Authors Alsuhebany N 
, Alsaeed Y, Aldugiem RA, Alwaily S, Abdel-Razaq W, Alghamdi S , Almutairi AR , Hafez SY, Almosnid N, Alqahtani T
Received 1 August 2025
Accepted for publication 16 January 2026
Published 16 April 2026 Volume 2026:19 554707
DOI https://doi.org/10.2147/OTT.S554707
Checked for plagiarism Yes
Review by Single anonymous peer review
Peer reviewer comments 2
Editor who approved publication: Dr John Maher
Nada Alsuhebany,1– 3 Yara Alsaeed,1 Rema Ahmad Aldugiem,1 Sarah Alwaily,1 Wesam Abdel-Razaq,1,2 Sahar Alghamdi,1,2 Abdulaale R Almutairi,4 Salwa Y Hafez,5– 7 Nadin Almosnid,2,8 Tariq Alqahtani1,2
1Department of Pharmacy Practice, College of Pharmacy, King Saud bin Abdulaziz University for Health Sciences, Riyadh, Saudi Arabia; 2King Abdullah International Medical Research Center, Riyadh, Saudi Arabia; 3Department of Pharmaceutical Care Services, King Abdulaziz Medical City, Ministry of National Guard Health Affairs, Riyadh, Saudi Arabia; 4Drug Sector, Saudi Food and Drug Authority, Riyadh, Saudi Arabia; 5Faculty of Pharmaceutical Sciences, King Saud bin Abdulaziz University for Health Sciences, Jeddah, Saudi Arabia; 6College of Nursing, King Saud bin Abdulaziz University for Health Sciences, Jeddah, Saudi Arabia; 7King Abdullah International Medical Research Center, Jeddah, Saudi Arabia; 8College of Science and Health Professions, King Saud bin Abdulaziz University for Health Sciences, Riyadh, Saudi Arabia
Correspondence: Nada Alsuhebany, Department of Pharmacy Practice, King Saud bin Abdulaziz University for Health Sciences, Riyadh, 11426, Saudi Arabia, Email [email protected]; [email protected]

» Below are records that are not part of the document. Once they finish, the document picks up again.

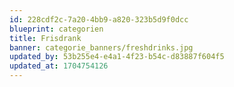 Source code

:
```yaml
---
id: 228cdf2c-7a20-4bb9-a820-323b5d9f0dcc
blueprint: categorien
title: Frisdrank
banner: categorie_banners/freshdrinks.jpg
updated_by: 53b255e4-e4a1-4f23-b54c-d83887f604f5
updated_at: 1704754126
---
```

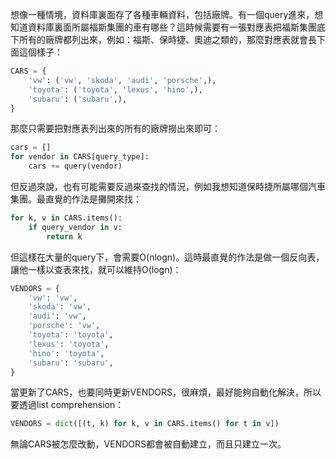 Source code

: 想像一種情境，資料庫裏面存了各種車輛資料，包括廠牌。有一個query進來，想知道資料庫裏面所屬福斯集團的車有哪些？這時候需要有一張對應表把福斯集團底下所有的廠牌都列出來，例如：福斯、保時捷、奧迪之類的，那麼對應表就會長下面這個樣子：

```py
CARS = {
	'vw': ('vw', 'skoda', 'audi', 'porsche',),
	'toyota': ('toyota', 'lexus', 'hino',),
	'subaru': ('subaru',),
}
```

那麼只需要把對應表列出來的所有的廠牌撈出來即可：

```py
cars = []
for vendor in CARS[query_type]:
	cars += query(vendor)
```

但反過來說，也有可能需要反過來查找的情況，例如我想知道保時捷所屬哪個汽車集團。最直覺的作法是攤開來找：

```py
for k, v in CARS.items():
	if query_vendor in v:
		return k
```

但這樣在大量的query下，會需要O(nlogn)。這時最直覺的作法是做一個反向表，讓他一樣以查表來找，就可以維持O(logn)：

```py
VENDORS = {
	'vw': 'vw',
	'skoda': 'vw', 
	'audi': 'vw', 
	'porsche': 'vw',
	'toyota': 'toyota', 
	'lexus': 'toyota', 
	'hino': 'toyota',
	'subaru': 'subaru',
}
```

當更新了CARS，也要同時更新VENDORS，很麻煩，最好能夠自動化解決，所以要透過list comprehension：

```py
VENDORS = dict([(t, k) for k, v in CARS.items() for t in v])
```

無論CARS被怎麼改動，VENDORS都會被自動建立，而且只建立一次。
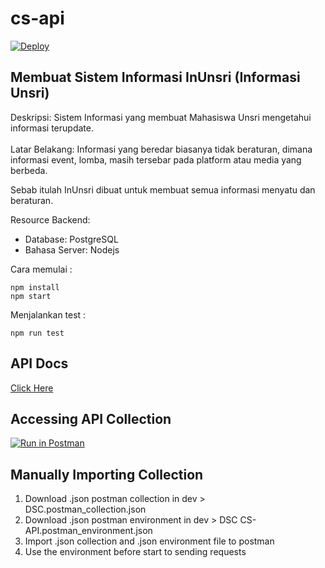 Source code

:# cs-api

[![Deploy](https://www.herokucdn.com/deploy/button.svg)](https://heroku.com/deploy?template=https://github.com/DSC-UNSRI/cs-api/tree/deploy/heroku)

## Membuat Sistem Informasi InUnsri (Informasi Unsri)

Deskripsi: Sistem Informasi yang membuat Mahasiswa Unsri mengetahui informasi terupdate.  
</br>
Latar Belakang: Informasi yang beredar biasanya tidak beraturan, dimana informasi event, lomba, masih tersebar pada platform atau media yang berbeda.

Sebab itulah InUnsri dibuat untuk membuat semua informasi menyatu dan beraturan.
  
Resource Backend:
-   Database: PostgreSQL
-   Bahasa Server: Nodejs

Cara memulai :
```
npm install
npm start
```  

Menjalankan test : 
```
npm run test
```

## API Docs
[Click Here](https://documenter.getpostman.com/view/13546351/TzecDkHM)

## Accessing API Collection
[![Run in Postman](https://run.pstmn.io/button.svg)](https://app.getpostman.com/run-collection/13546351-1bc247d8-0f66-44f7-9674-e652fcb8572e?action=collection%2Ffork&collection-url=entityId%3D13546351-1bc247d8-0f66-44f7-9674-e652fcb8572e%26entityType%3Dcollection%26workspaceId%3Df2bc5b24-9df1-4bc5-9677-e0bb5b0eb745)

## Manually Importing Collection
1. Download .json postman collection in dev > DSC.postman_collection.json
2. Download .json postman environment in dev > DSC CS-API.postman_environment.json
3. Import .json collection and .json environment file to postman
4. Use the environment before start to sending requests   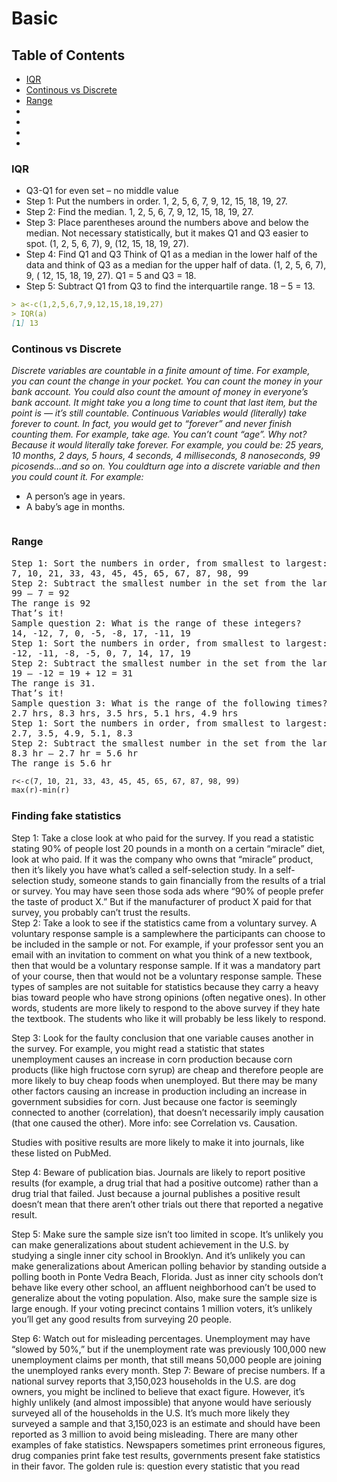 # Basic
## Table of Contents 
* [IQR](#IQR)
* [Continous vs Discrete](#cvd)
* [Range](#range)
* [](#)
* [](#)
* [](#)
* [](#)
### IQR <a name="IQR"></a>
*	Q3-Q1 for even set – no middle value
*	Step 1: Put the numbers in order.
1, 2, 5, 6, 7, 9, 12, 15, 18, 19, 27.
*	Step 2: Find the median.
1, 2, 5, 6, 7, 9, 12, 15, 18, 19, 27.
*	Step 3: Place parentheses around the numbers above and below the median. 
Not necessary statistically, but it makes Q1 and Q3 easier to spot.
(1, 2, 5, 6, 7), 9, (12, 15, 18, 19, 27).
*	Step 4: Find Q1 and Q3
Think of Q1 as a median in the lower half of the data and think of Q3 as a median for the upper half of data.
(1, 2, 5, 6, 7),  9, ( 12, 15, 18, 19, 27). Q1 = 5 and Q3 = 18.
*	Step 5: Subtract Q1 from Q3 to find the interquartile range.
18 – 5 = 13.
```markdown
> a<-c(1,2,5,6,7,9,12,15,18,19,27)
> IQR(a)
[1] 13
```

### Continous vs Discrete <a name="cvd"></a>
_Discrete variables are countable in a finite amount of time. For example, you can count the change in your pocket. You can count the money in your bank account. You could also count the amount of money in everyone’s bank account. It might take you a long time to count that last item, but the point is — it’s still countable._
_Continuous Variables would (literally) take forever to count. In fact, you would get to “forever” and never finish counting them. For example, take age. You can’t count “age”. Why not? Because it would literally take forever. For example, you could be:
25 years, 10 months, 2 days, 5 hours, 4 seconds, 4 milliseconds, 8 nanoseconds, 99 picosends…and so on. You couldturn age into a discrete variable and then you could count it. For example:_
*	A person’s age in years.
*	A baby’s age in months.
```markdown
```
### Range  <a name="range"></a>
<pre>
Step 1: Sort the numbers in order, from smallest to largest:
7, 10, 21, 33, 43, 45, 45, 65, 67, 87, 98, 99
Step 2: Subtract the smallest number in the set from the largest number in the set:
99 – 7 = 92
The range is 92
That’s it!
Sample question 2: What is the range of these integers?
14, -12, 7, 0, -5, -8, 17, -11, 19
Step 1: Sort the numbers in order, from smallest to largest:
-12, -11, -8, -5, 0, 7, 14, 17, 19
Step 2: Subtract the smallest number in the set from the largest number in the set:
19 – -12 = 19 + 12 = 31
The range is 31.
That’s it!
Sample question 3: What is the range of the following times?
2.7 hrs, 8.3 hrs, 3.5 hrs, 5.1 hrs, 4.9 hrs
Step 1: Sort the numbers in order, from smallest to largest:
2.7, 3.5, 4.9, 5.1, 8.3
Step 2: Subtract the smallest number in the set from the largest number in the set:
8.3 hr – 2.7 hr = 5.6 hr
The range is 5.6 hr
</pre>
```markdown
r<-c(7, 10, 21, 33, 43, 45, 45, 65, 67, 87, 98, 99)
max(r)-min(r)
```
### Finding fake statistics <a name="fake"></a>
Step 1: Take a close look at who paid for the survey. If you read a statistic stating 90% of people lost 20 pounds in a month on a certain “miracle” diet, look at who paid. If it was the company who owns that “miracle” product, then it’s likely you have what’s called a self-selection study. In a self-selection study, someone stands to gain financially from the results of a trial or survey. You may have seen those soda ads where “90% of people prefer the taste of product X.” But if the manufacturer of product X paid for that survey, you probably can’t trust the results.<br/>
Step 2: Take a look to see if the statistics came from a voluntary survey. A voluntary response sample is a samplewhere the participants can choose to be included in the sample or not. For example, if your professor sent you an email with an invitation to comment on what you think of a new textbook, then that would be a voluntary response sample. If it was a mandatory part of your course, then that would not be a voluntary response sample. These types of samples are not suitable for statistics because they carry a heavy bias toward people who have strong opinions (often negative ones). In other words, students are more likely to respond to the above survey if they hate the textbook. The students who like it will probably be less likely to respond.

Step 3: Look for the faulty conclusion that one variable causes another in the survey. For example, you might read a statistic that states unemployment causes an increase in corn production because corn products (like high fructose corn syrup) are cheap and therefore people are more likely to buy cheap foods when unemployed. But there may be many other factors causing an increase in production including an increase in government subsidies for corn. Just because one factor is seemingly connected to another (correlation), that doesn’t necessarily imply causation (that one caused the other). More info: see Correlation vs. Causation.
 
Studies with positive results are more likely to make it into journals, like these listed on PubMed.


Step 4: Beware of publication bias. Journals are likely to report positive results (for example, a drug trial that had a positive outcome) rather than a drug trial that failed. Just because a journal publishes a positive result doesn’t mean that there aren’t other trials out there that reported a negative result.

Step 5: Make sure the sample size isn’t too limited in scope. It’s unlikely you can make generalizations about student achievement in the U.S. by studying a single inner city school in Brooklyn. And it’s unlikely you can make generalizations about American polling behavior by standing outside a polling booth in Ponte Vedra Beach, Florida. Just as inner city schools don’t behave like every other school, an affluent neighborhood can’t be used to generalize about the voting population. Also, make sure the sample size is large enough. If your voting precinct contains 1 million voters, it’s unlikely you’ll get any good results from surveying 20 people.

Step 6: Watch out for misleading percentages. Unemployment may have “slowed by 50%,” but if the unemployment rate was previously 100,000
new unemployment claims per month, that still means 50,000 people are joining the unemployed ranks every month.
Step 7: Beware of precise numbers. If a national survey reports that 3,150,023 households in the U.S. are dog owners, you might be inclined to believe that exact figure. However, it’s highly unlikely (and almost impossible) that anyone would have seriously surveyed all of the households in the U.S. It’s much more likely they surveyed a sample and that 3,150,023 is an estimate and should have been reported as 3 million to avoid being misleading.
There are many other examples of fake statistics. Newspapers sometimes print erroneous figures, drug companies print fake test results, governments present fake statistics in their favor. The golden rule is: question every statistic that you read

```markdown
```
###  <a name=""></a>
```markdown
```
###  <a name=""></a>
```markdown
```
###  <a name=""></a>
```markdown
```
###  <a name=""></a>
```markdown
```
###  <a name=""></a>
```markdown
```
###  <a name=""></a>
```markdown
```
###  <a name=""></a>
```markdown
```
###  <a name=""></a>
```markdown
```
###  <a name=""></a>
```markdown
```
###  <a name=""></a>
```markdown
```

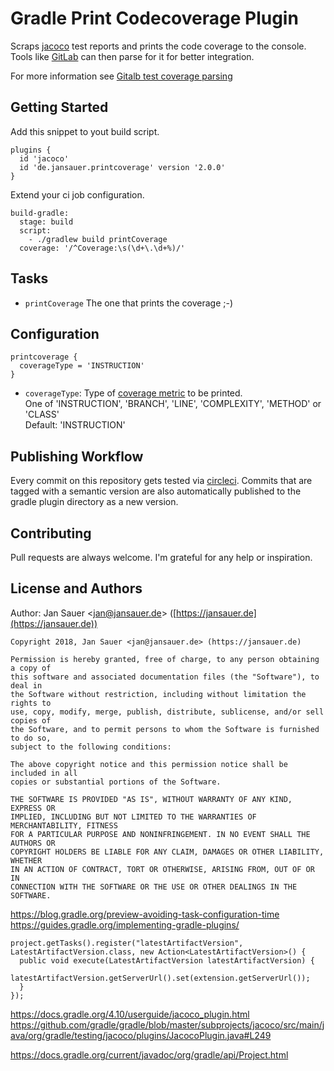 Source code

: # Gradle Print Codecoverage Plugin

Scraps [jacoco](http://www.eclemma.org/jacoco/) test reports and prints the 
code coverage to the console. Tools like [GitLab](https://about.gitlab.com/)
can then parse for it for better integration.

For more information see [Gitalb test coverage parsing](https://docs.gitlab.com/ee/user/project/pipelines/settings.html#test-coverage-parsing)

## Getting Started

Add this snippet to yout build script.

```
plugins {
  id 'jacoco'
  id 'de.jansauer.printcoverage' version '2.0.0'
} 
```

Extend your ci job configuration.

```
build-gradle:
  stage: build
  script:
    - ./gradlew build printCoverage
  coverage: '/^Coverage:\s(\d+\.\d+%)/'
```

## Tasks

* `printCoverage` The one that prints the coverage ;-) 

## Configuration

```
printcoverage {
  coverageType = 'INSTRUCTION'
}
```

* `coverageType`: Type of [coverage metric](http://www.eclemma.org/jacoco/trunk/doc/counters.html) to be printed.<br>
  One of 'INSTRUCTION', 'BRANCH', 'LINE', 'COMPLEXITY', 'METHOD' or 'CLASS'<br>
  Default: 'INSTRUCTION'

## Publishing Workflow

Every commit on this repository gets tested via [circleci](https://circleci.com/gh/jansauer/gradle-print-coverage-plugin).
Commits that are tagged with a semantic version are also automatically 
published to the gradle plugin directory as a new version.

## Contributing

Pull requests are always welcome. I'm grateful for any help or inspiration.

## License and Authors

Author: Jan Sauer
<[jan@jansauer.de](mailto:jan@jansauer.de)>
([https://jansauer.de](https://jansauer.de))

```text
Copyright 2018, Jan Sauer <jan@jansauer.de> (https://jansauer.de)

Permission is hereby granted, free of charge, to any person obtaining a copy of
this software and associated documentation files (the "Software"), to deal in
the Software without restriction, including without limitation the rights to
use, copy, modify, merge, publish, distribute, sublicense, and/or sell copies of
the Software, and to permit persons to whom the Software is furnished to do so,
subject to the following conditions:

The above copyright notice and this permission notice shall be included in all
copies or substantial portions of the Software.

THE SOFTWARE IS PROVIDED "AS IS", WITHOUT WARRANTY OF ANY KIND, EXPRESS OR
IMPLIED, INCLUDING BUT NOT LIMITED TO THE WARRANTIES OF MERCHANTABILITY, FITNESS
FOR A PARTICULAR PURPOSE AND NONINFRINGEMENT. IN NO EVENT SHALL THE AUTHORS OR
COPYRIGHT HOLDERS BE LIABLE FOR ANY CLAIM, DAMAGES OR OTHER LIABILITY, WHETHER
IN AN ACTION OF CONTRACT, TORT OR OTHERWISE, ARISING FROM, OUT OF OR IN
CONNECTION WITH THE SOFTWARE OR THE USE OR OTHER DEALINGS IN THE SOFTWARE.
```



https://blog.gradle.org/preview-avoiding-task-configuration-time
https://guides.gradle.org/implementing-gradle-plugins/
```
project.getTasks().register("latestArtifactVersion", LatestArtifactVersion.class, new Action<LatestArtifactVersion>() {
  public void execute(LatestArtifactVersion latestArtifactVersion) {
    latestArtifactVersion.getServerUrl().set(extension.getServerUrl());
  }
});
```

https://docs.gradle.org/4.10/userguide/jacoco_plugin.html
https://github.com/gradle/gradle/blob/master/subprojects/jacoco/src/main/java/org/gradle/testing/jacoco/plugins/JacocoPlugin.java#L249

https://docs.gradle.org/current/javadoc/org/gradle/api/Project.html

Background: Hypoalbuminemia is commonly seen in cancer patients. Albumin is essential in drug binding and distribution, particularly in medications with a binding affinity of ≥ 95% such as tyrosine kinase inhibitors (TKIs). However, hypoalbuminemia can cause an increase in free drug concentration of highly protein-bound drugs, which can enhance drug exposure and cause adverse events. Hypoalbuminemia can significantly affect pharmacokinetics, increasing free drug concentrations and unbound drug in plasma as a consequence of low albumin levels. These alterations in pharmacokinetics can affect patients’ tolerability to medications. The study aims to elucidate the impact of albumin levels on medication tolerability and the incidence of adverse events in adult patients with solid tumors.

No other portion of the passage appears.